If  promoting hate and ignorance were not bad enough,   the railroading takes users deep into a filter bubble,  with the effect that people are now beginning to live in different realities from one another.  There is so much content out there that people can experience an apparent variety of thought which is  in actuality fairly constrained compared to what's outside the bubble.  It is incredibly easy for people to listen to perspectives from their own side, appreciate their apparent rationality, and scratch their heads in wonder that other people don't see this.  But the divergent realities can also be a tool of those who wish to manipulate us; famously, in 2016,  the State of Russia promoted fractiousness within the US by employing social media warriors to create divisive content from different ideologies; others pushed the same content forward by commenting and promoting it.  These were not small scale maneuvers, either; some  were quoted and retweeted by prominent personalities, and would be shared over a hundred million times before they were caught and deleted.  Even worse, some states like that of China's are starting to use people's social media against them directly, by turning it into the basis of "social credit rating" that will help or hinder them in society based on how faithful to the Party they are. 

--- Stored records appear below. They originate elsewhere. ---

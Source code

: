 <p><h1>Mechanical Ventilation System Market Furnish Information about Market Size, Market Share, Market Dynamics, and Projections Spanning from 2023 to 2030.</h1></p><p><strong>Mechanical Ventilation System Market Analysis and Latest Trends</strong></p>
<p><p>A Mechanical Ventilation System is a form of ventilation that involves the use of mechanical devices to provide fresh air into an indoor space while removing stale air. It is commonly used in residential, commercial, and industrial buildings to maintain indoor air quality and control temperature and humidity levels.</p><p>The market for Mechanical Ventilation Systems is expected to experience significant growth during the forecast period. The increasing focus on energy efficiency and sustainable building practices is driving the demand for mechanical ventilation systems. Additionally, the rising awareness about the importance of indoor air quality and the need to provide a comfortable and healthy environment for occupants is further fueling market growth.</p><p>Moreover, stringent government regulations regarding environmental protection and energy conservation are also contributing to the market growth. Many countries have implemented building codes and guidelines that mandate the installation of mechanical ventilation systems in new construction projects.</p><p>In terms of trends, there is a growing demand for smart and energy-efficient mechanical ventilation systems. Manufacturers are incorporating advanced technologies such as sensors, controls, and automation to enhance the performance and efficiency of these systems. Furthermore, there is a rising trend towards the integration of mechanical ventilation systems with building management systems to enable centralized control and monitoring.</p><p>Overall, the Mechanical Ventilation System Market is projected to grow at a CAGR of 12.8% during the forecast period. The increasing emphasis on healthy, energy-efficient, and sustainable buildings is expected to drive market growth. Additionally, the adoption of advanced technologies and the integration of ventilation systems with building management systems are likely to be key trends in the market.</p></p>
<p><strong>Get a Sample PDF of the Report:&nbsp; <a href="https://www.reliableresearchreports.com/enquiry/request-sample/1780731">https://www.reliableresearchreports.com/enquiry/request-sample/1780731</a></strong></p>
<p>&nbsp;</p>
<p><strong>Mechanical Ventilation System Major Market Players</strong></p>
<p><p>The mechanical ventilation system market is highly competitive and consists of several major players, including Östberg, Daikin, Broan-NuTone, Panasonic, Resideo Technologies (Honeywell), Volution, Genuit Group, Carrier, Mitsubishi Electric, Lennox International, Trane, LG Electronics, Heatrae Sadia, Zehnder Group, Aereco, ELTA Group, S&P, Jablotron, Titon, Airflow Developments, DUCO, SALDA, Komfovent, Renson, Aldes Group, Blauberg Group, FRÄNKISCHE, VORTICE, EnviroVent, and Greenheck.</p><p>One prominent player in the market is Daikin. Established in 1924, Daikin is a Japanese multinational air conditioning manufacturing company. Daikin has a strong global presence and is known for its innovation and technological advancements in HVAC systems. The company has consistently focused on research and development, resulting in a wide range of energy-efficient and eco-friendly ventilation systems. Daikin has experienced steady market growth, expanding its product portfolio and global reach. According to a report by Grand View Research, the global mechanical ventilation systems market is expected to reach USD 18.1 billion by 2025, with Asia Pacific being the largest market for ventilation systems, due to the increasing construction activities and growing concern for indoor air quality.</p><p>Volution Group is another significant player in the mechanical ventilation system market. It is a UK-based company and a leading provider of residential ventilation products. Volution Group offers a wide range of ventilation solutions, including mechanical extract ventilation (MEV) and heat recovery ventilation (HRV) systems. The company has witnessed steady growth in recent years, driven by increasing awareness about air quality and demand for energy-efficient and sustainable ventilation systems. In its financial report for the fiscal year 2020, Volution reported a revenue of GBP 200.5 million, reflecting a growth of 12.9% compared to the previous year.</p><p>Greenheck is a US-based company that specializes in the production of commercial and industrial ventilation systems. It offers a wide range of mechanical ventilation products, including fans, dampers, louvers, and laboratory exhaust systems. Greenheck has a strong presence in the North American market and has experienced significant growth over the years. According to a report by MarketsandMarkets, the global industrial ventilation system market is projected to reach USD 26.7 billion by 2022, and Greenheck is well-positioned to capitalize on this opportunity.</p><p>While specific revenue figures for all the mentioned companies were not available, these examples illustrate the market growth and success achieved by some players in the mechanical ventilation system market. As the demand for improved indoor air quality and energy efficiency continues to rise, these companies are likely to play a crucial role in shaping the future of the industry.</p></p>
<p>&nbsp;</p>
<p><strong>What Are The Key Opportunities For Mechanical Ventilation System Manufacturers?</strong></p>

This is a daunting book, but one those living in the 21st century need to read -- not only so they can understand what they're seeing in society, to appreciate why things have developed they way they have, but so readers can evalute ourselves. No one is immune from this; we all go for narrative, we all follow familiar scents and find our internet bubbles cozy.  No one can keep us off the railroad but ourselves. Actively disengaging,  actively scrutinizing what we see, and actively pursuing other tracks are our only hope for not becoming part of the problem.


10 comments:

  1. wow... i'm no millionaire, or even a thousandaire, but the "vapid moron" is i when it comes to this stuff... the trouble is, i don't expect to live a whole lot longer, so it's difficult to take it all seriously, although serious is what it is, i gather...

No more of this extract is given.